- Material supplied:
-------

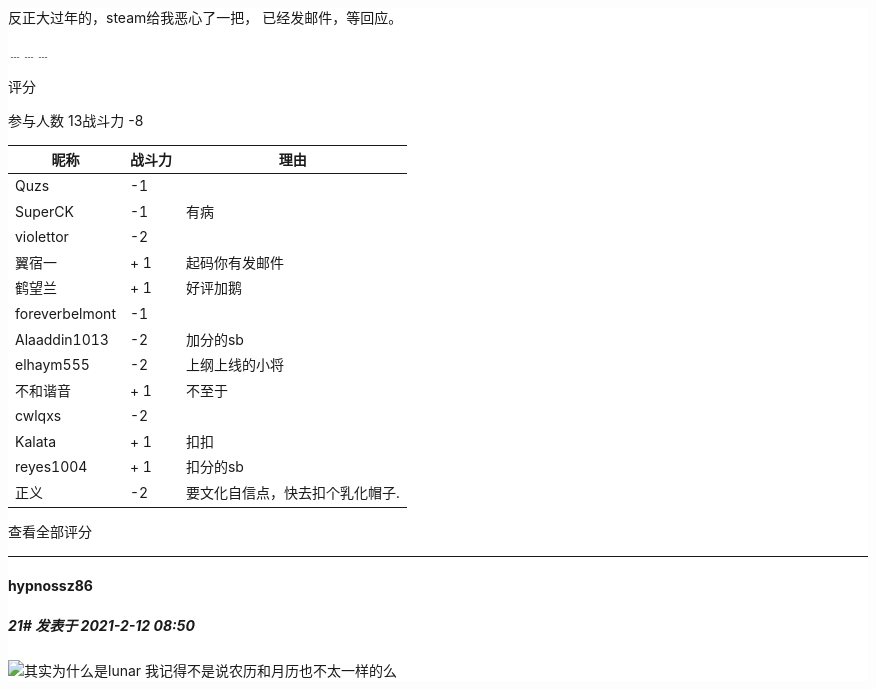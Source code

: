 反正大过年的，steam给我恶心了一把， 已经发邮件，等回应。



﹍﹍﹍

评分





 参与人数 13战斗力 -8

|昵称|战斗力|理由|
|----|---|---|
| Quzs|-1||
| SuperCK|-1|有病|
| violettor|-2||
| 翼宿一| + 1|起码你有发邮件|
| 鹤望兰| + 1|好评加鹅|
| foreverbelmont|-1||
| Alaaddin1013|-2|加分的sb|
| elhaym555|-2|上纲上线的小将|
| 不和谐音| + 1|不至于|
| cwlqxs|-2||
| Kalata| + 1|扣扣|
| reyes1004| + 1|扣分的sb|
| 正义|-2|要文化自信点，快去扣个乳化帽子.|



查看全部评分






*****

####  hypnossz86  
##### 21#       发表于 2021-2-12 08:50



<img src="https://static.saraba1st.com/image/smiley/face2017/001.png" referrerpolicy="no-referrer">其实为什么是lunar
我记得不是说农历和月历也不太一样的么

-------

- Exercise description: In case the records contain pictures, keep those out and repeat the rest exactly.

- Worked solution:
Source code

: 反正大过年的，steam给我恶心了一把， 已经发邮件，等回应。



﹍﹍﹍

评分





 参与人数 13战斗力 -8

|昵称|战斗力|理由|
|----|---|---|
| Quzs|-1||
| SuperCK|-1|有病|
| violettor|-2||
| 翼宿一| + 1|起码你有发邮件|
| 鹤望兰| + 1|好评加鹅|
| foreverbelmont|-1||
| Alaaddin1013|-2|加分的sb|
| elhaym555|-2|上纲上线的小将|
| 不和谐音| + 1|不至于|
| cwlqxs|-2||
| Kalata| + 1|扣扣|
| reyes1004| + 1|扣分的sb|
| 正义|-2|要文化自信点，快去扣个乳化帽子.|



查看全部评分






*****

####  hypnossz86  
##### 21#       发表于 2021-2-12 08:50



<img src="https://static.saraba1st.com/image/smiley/face2017/001.png" referrerpolicy="no-referrer">其实为什么是lunar
我记得不是说农历和月历也不太一样的么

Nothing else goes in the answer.